The bad news is that this is only a drop in the ocean, given the scale of what needs to shift. The good news is that there is plenty of upward potential – new fund investments in environmental sustainability will not only help tackle climate change, they will also benefit individual investors as well as the financial system as a whole, as a network analysis of the EU fund industry suggests.

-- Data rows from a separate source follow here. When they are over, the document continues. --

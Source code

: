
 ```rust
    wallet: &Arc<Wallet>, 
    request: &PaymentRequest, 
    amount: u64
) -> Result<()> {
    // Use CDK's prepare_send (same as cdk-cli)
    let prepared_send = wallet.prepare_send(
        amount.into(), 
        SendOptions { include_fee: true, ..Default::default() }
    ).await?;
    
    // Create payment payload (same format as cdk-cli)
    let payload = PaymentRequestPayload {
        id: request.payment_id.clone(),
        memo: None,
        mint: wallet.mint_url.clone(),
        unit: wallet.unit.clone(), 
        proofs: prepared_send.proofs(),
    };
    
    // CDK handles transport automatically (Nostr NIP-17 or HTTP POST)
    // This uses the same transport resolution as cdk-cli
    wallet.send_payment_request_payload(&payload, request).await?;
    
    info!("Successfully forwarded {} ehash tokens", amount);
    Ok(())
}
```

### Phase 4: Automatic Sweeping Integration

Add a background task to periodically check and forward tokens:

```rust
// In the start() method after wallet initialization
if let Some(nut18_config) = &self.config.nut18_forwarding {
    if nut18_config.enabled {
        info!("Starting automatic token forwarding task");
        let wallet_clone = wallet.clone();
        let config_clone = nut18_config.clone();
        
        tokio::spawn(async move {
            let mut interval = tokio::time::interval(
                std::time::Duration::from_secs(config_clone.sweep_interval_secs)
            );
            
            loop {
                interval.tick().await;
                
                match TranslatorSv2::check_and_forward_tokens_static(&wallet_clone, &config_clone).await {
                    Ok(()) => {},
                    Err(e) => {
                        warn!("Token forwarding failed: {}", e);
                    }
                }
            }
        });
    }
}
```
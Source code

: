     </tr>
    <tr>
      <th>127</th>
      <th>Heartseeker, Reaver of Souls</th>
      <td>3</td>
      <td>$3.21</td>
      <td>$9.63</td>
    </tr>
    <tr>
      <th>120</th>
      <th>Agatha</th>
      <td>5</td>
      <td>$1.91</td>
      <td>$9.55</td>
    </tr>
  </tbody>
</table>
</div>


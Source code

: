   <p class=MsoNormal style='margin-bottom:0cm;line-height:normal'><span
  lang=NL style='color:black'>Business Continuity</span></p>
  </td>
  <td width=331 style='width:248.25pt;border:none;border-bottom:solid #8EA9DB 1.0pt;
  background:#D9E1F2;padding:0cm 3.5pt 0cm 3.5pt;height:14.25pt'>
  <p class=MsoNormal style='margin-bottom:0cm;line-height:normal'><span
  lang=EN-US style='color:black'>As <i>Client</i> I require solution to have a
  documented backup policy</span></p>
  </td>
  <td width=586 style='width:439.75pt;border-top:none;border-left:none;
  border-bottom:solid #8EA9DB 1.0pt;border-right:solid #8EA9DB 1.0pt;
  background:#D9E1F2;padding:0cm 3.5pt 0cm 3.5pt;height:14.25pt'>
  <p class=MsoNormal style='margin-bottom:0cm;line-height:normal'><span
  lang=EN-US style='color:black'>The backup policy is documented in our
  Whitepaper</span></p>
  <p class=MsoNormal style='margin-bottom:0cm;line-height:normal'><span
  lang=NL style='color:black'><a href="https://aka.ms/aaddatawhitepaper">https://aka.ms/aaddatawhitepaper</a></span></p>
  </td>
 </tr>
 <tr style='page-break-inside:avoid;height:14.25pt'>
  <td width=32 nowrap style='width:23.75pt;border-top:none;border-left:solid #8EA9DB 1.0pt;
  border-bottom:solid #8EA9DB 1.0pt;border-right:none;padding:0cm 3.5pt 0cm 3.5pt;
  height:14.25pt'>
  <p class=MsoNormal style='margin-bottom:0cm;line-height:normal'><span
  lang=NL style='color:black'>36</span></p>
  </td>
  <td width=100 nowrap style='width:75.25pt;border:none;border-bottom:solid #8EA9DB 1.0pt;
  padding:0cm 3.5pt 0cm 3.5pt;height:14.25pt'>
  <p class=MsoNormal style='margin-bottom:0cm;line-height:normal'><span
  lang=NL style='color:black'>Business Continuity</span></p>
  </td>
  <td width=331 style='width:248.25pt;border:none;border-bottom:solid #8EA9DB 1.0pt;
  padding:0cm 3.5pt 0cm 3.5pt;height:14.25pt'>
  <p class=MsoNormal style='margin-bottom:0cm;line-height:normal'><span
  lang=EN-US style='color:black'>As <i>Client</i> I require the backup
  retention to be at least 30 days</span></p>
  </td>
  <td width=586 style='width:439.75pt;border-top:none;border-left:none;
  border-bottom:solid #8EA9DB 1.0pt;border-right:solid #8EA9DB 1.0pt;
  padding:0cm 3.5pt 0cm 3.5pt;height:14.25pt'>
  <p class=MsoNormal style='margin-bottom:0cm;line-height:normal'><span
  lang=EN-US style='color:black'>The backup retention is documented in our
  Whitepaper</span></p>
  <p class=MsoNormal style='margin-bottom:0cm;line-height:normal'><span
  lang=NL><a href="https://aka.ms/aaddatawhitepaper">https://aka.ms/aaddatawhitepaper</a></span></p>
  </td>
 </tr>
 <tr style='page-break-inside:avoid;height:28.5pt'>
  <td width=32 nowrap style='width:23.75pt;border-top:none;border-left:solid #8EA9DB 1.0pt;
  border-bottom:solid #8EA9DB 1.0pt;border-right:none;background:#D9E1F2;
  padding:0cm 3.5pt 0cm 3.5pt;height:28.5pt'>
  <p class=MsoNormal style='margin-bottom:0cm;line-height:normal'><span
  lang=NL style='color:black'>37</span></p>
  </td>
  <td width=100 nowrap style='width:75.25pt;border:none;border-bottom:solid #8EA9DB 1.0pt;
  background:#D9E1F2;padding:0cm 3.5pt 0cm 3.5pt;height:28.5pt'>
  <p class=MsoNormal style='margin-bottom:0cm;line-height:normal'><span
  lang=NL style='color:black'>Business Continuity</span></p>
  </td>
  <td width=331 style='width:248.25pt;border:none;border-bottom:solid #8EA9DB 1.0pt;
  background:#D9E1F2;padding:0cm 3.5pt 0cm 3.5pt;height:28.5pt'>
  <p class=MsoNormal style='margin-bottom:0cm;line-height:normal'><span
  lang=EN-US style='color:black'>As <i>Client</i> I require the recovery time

We have examined the portfolios of more than 23,000 EU investment funds, which include equity and bond investments in 21,000 corporates. We also checked the greenhouse gas emissions of these corporates. The insights are profound:
1. More fund greening is needed
Fund portfolios are still by and large underweight on green firms and overweight on brown firms. The average share of portfolio holdings in green firms is only 11%, while the share of exposures to brown firms tends to be about 53%. The funds with the most polluting portfolios, and thus with the greatest scope for improving their portfolio carbon footprint, are also the largest.
2. Investors benefit from green fund resilience
Green fund portfolios are more diversified relative to other funds. In other words, green fund portfolios “herd” less than brown fund portfolios, which are much more similar to each other. Climate-related financial shocks will therefore disproportionately affect brown funds in a coordinated way. Our analysis suggests that, in such a scenario, investors in brown funds could lose two to three times more than those in green funds.
3. Green funds bring lower systemic financial risk
Because their portfolios are more similar, brown funds are more interconnected with each other, compared to green funds. Thus, brown funds have greater systemic impact: they contribute more to total system-wide losses than green funds.
These are three pressing reasons for investors to review their portfolios and consider the long-term benefits of green fund investments. Governments can support this rebalancing, as the EU does through its European Green Deal.
Investors need to assess investment funds not only in terms of their pure financial performance, but also with respect to their vulnerability to climate-related risks. Greater transparency of ESG fund strategies, more detail on fund exposures to climate-sensitive sectors, and higher quality emissions-related disclosures by downstream firms are all necessary if we want to enable well meaning investors to take the right decisions for our planet.